= Your goal =
Please copy out every line in the records below that includes the word "class".

Source texts of formatted documents:
====================

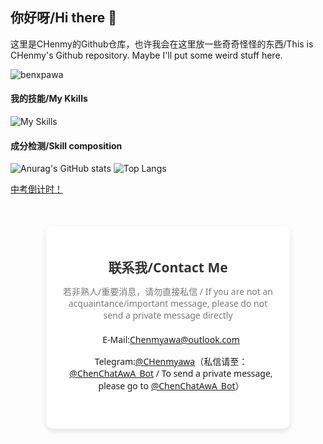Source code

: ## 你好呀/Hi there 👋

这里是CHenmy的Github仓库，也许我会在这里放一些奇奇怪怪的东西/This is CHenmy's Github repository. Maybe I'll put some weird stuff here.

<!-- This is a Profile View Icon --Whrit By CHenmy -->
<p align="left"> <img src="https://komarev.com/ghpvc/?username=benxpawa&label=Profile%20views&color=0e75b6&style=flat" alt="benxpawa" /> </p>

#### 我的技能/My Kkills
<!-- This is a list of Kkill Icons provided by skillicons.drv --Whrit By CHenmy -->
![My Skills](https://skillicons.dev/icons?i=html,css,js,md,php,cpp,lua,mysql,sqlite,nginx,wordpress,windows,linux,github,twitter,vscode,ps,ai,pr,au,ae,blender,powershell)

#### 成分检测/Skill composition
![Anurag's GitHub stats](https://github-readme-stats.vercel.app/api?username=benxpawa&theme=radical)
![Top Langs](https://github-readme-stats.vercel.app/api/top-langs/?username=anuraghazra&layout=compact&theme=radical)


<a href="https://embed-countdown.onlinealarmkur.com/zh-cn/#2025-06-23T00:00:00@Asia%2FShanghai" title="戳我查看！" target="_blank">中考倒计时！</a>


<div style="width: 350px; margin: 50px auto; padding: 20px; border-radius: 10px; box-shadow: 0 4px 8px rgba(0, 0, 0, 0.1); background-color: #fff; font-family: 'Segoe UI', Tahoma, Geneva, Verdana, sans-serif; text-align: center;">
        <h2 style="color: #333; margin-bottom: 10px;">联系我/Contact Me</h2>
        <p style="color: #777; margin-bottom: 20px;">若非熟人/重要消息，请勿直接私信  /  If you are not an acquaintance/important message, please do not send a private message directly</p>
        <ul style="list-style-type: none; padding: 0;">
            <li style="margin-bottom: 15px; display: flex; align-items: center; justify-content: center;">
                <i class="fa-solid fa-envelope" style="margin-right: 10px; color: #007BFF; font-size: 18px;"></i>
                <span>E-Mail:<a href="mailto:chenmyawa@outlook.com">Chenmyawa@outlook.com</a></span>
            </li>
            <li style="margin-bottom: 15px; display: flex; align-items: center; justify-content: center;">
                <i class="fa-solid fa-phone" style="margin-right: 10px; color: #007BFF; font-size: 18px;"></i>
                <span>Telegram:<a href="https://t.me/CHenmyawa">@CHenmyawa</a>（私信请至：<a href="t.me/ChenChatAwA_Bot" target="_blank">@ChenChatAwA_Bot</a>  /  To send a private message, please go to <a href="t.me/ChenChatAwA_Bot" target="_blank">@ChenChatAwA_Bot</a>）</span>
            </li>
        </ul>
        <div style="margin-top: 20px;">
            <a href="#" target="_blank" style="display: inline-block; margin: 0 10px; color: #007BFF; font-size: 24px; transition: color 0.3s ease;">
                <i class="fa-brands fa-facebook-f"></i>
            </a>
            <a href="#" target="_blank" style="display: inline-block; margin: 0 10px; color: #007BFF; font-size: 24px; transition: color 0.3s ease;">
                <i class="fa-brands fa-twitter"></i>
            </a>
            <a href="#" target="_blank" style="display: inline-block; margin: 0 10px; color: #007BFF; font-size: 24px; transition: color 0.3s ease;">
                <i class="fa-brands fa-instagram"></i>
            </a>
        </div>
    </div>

====================

= Output for this task =
                <i class="fa-solid fa-envelope" style="margin-right: 10px; color: #007BFF; font-size: 18px;"></i>
                <i class="fa-solid fa-phone" style="margin-right: 10px; color: #007BFF; font-size: 18px;"></i>
                <i class="fa-brands fa-facebook-f"></i>
                <i class="fa-brands fa-twitter"></i>
                <i class="fa-brands fa-instagram"></i>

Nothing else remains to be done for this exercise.